Le mercredi 12 octobre 2022 à 10:22
C’est une bataille judiciaire qui menace bon nombre d’enquêtes sur le crime organisé en France. La Cour de cassation a rendu, mardi 11 octobre à Paris, un arrêt concernant l’utilisation de la messagerie chiffrée Encrochat dans une affaire de trafic international d’héroïne vendue à Strasbourg (Bas-Rhin). "La chambre criminelle a rendu un arrêt important, marquant une victoire d’étape pour la défense dans le cadre de la contestation de la validité des preuves issues de cette messagerie", souligne Me Robin Binsard et Me Guillaume Martine dans un communiqué.
C’est en novembre 2018, que les serveurs de l'entreprise néerlandaise - qui est devenue la messagerie du crime - sont localisés à Roubaix (Nord). Le parquet de Lille ouvre alors une enquête. Les gendarmes du centre de lutte contre les criminalités numériques (C3N) piratent le système en utilisant une technique secret défense, et voient en direct les échanges secrets entre criminels du monde entier. Le 13 juin 2020, l’entreprise alerte ses 60 000 usagers que l’étanchéité du système est corrompue par une organisation gouvernementale et conseille à ses clients de jeter leurs appareils. Mais les militaires ont déjà collecté 120 millions de messages, localisé 500 usagers en France et ouvert 70 enquêtes.
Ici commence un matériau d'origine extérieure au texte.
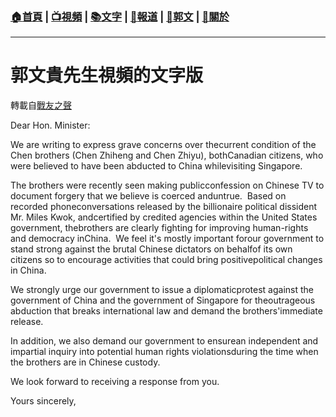 ###  [:house:首頁](https://github.com/ourhimalayas/home) | [:tv:視頻](https://github.com/ourhimalayas/videos) | [:books:文字](https://github.com/ourhimalayas/txt) | [:newspaper:報道](https://github.com/ourhimalayas/news) | [:eagle:郭文](https://github.com/ourhimalayas/guomedia) | [:pray:關於](https://github.com/ourhimalayas/home/tree/master/about)
---
# 郭文貴先生視頻的文字版
轉載自[戰友之聲](http://littleantvoice.blogspot.com)

Dear Hon. Minister:
  


  

We are writing to express grave concerns over thecurrent condition of the Chen brothers (Chen Zhiheng and Chen Zhiyu), bothCanadian citizens, who were believed to have been abducted to China whilevisiting Singapore.
  

The brothers were recently seen making publicconfession on Chinese TV to document forgery that we believe is coerced anduntrue.  Based on recorded phoneconversations released by the billionaire political dissident Mr. Miles Kwok, andcertified by credited agencies within the United States government, thebrothers are clearly fighting for improving human-rights and democracy inChina.  We feel it's mostly important forour government to stand strong against the brutal Chinese dictators on behalfof its own citizens so to encourage activities that could bring positivepolitical changes in China.
  

We strongly urge our government to issue a diplomaticprotest against the government of China and the government of Singapore for theoutrageous abduction that breaks international law and demand the brothers'immediate release.
  

In addition, we also demand our government to ensurean independent and impartial inquiry into potential human rights violationsduring the time when the brothers are in Chinese custody.
  


  

We look forward to receiving a response from you.
  


  

Yours sincerely,
<u></u><sub></sub><sup></sup><strike></strike> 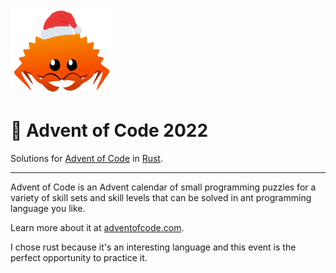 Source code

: <img src="./.assets/christmas_ferris.png" width="164">

# 🎄 Advent of Code 2022

Solutions for [Advent of Code](https://adventofcode.com/) in [Rust](https://www.rust-lang.org/).

<!--- advent_readme_stars table --->

---

Advent of Code is an Advent calendar of small programming puzzles for a variety of skill sets and skill levels that can be solved in ant programming language you like.

Learn more about it at [adventofcode.com](https://adventofcode.com/).

I chose rust because it's an interesting language and this event is the perfect opportunity to practice it.
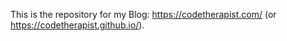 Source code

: This is the repository for my Blog: https://codetherapist.com/ (or https://codetherapist.github.io/).
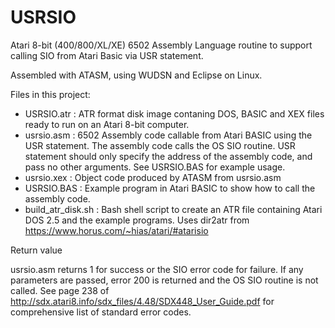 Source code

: # USRSIO
Atari 8-bit (400/800/XL/XE) 6502 Assembly Language routine to support calling SIO from Atari Basic via USR statement.

Assembled with ATASM, using WUDSN and Eclipse on Linux.

Files in this project:
- USRSIO.atr : ATR format disk image contaning DOS, BASIC and XEX files ready to run on an Atari 8-bit computer.
- usrsio.asm : 6502 Assembly code callable from Atari BASIC using the USR statement. The assembly code calls the OS SIO routine. USR statement should only specify the address of the assembly code, and pass no other arguments. See USRSIO.BAS for example usage.
- usrsio.xex : Object code produced by ATASM from usrsio.asm
- USRSIO.BAS : Example program in Atari BASIC to show how to call the assembly code.
- build\_atr\_disk.sh : Bash shell script to create an ATR file containing Atari DOS 2.5 and the example programs. Uses dir2atr from <https://www.horus.com/~hias/atari/#atarisio>




Return value

usrsio.asm returns 1 for success or the SIO error code for failure. If any parameters are passed, error 200 is returned and the OS SIO routine is not called. See page 238 of
<http://sdx.atari8.info/sdx_files/4.48/SDX448_User_Guide.pdf> for comprehensive list of standard error codes.
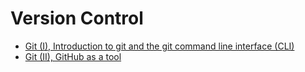 # Version Control

- [Git (I), Introduction to git and the git command line interface (CLI)](./git_1.md)
- [Git (II), GitHub as a tool](./git_2.md)
<!-- Git 3 still needs some work... -->
<!-- - [Git (III), Continuous Integration Tools](./git_3.md) -->


<script id="MathJax-script" async src="https://cdn.jsdelivr.net/npm/mathjax@3/es5/tex-mml-chtml.js"></script>
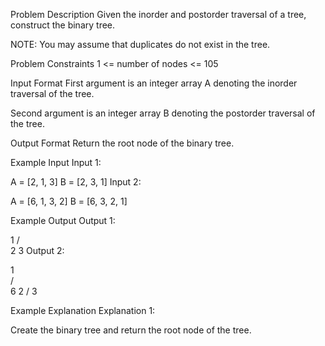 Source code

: 

Problem Description
Given the inorder and postorder traversal of a tree, construct the binary tree.

NOTE: You may assume that duplicates do not exist in the tree.



Problem Constraints
1 <= number of nodes <= 105



Input Format
First argument is an integer array A denoting the inorder traversal of the tree.

Second argument is an integer array B denoting the postorder traversal of the tree.



Output Format
Return the root node of the binary tree.



Example Input
Input 1:

 A = [2, 1, 3]
 B = [2, 3, 1]
Input 2:

 A = [6, 1, 3, 2]
 B = [6, 3, 2, 1]


Example Output
Output 1:

   1
  / \
 2   3
Output 2:

   1  
  / \
 6   2
    /
   3


Example Explanation
Explanation 1:

 Create the binary tree and return the root node of the tree.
Une attestation qui pourrait tout changer
Les avocats parisiens estiment aujourd’hui que la procédure lancée contre leur client est nulle car elle se fonde sur une opération classé secret défense qui "n’avait pas été accompagnée des indications techniques utiles à la compréhension et à leur exploitation". Il leur manquerait aussi une "attestation de sincérité". Autrement dit les cyber-gendarmes auraient dû verser cette attestation dans tous les dossiers où leur travail a été exploité par les services de police judiciaire.
La Cour de cassation a donc ordonné à la chambre de l’instruction de Metz (Moselle) d’étudier si ce document, a été, ou devait être fourni, alors que ces opérations de décryptage sont classées secret défense. Si elle statue en la faveur de la défense, non seulement cette affaire de trafic - qui repose sur les seules interceptions - va tomber, mais bon nombre d’autres procédures, y compris des assassinats, seraient menacées de subir le même sort.
Huit suspects mis en examen
Les investigations sur ce trafic de drogue ont commencé au printemps 2020 quand les gendarmes ont repéré les activités suspectes d’un groupe qui échange en langue turque. Il est question d’une livraison d’héroïne entre les Pays-Bas et Strasbourg. L’enquête a permis d’arrêter et de mettre en examen huit personnes et de saisir une petite quantité de drogue et de l'argent.
Le dernier, âgé de 43 ans, a été mis en examen, le 20 janvier dernier par un juge de la juridiction interrégionale de Nancy (Meurthe-et-Moselle) pour trafic de stupéfiants avant d’être écroué. Ce Turc est soupçonné d’être le fournisseur du réseau strasbourgeois, démantelé en juin 2020. Contacté, son avocat, Me Tarek Koraitem salue la réussite de ses confrères mais ne fait aucun commentaire à ce stade.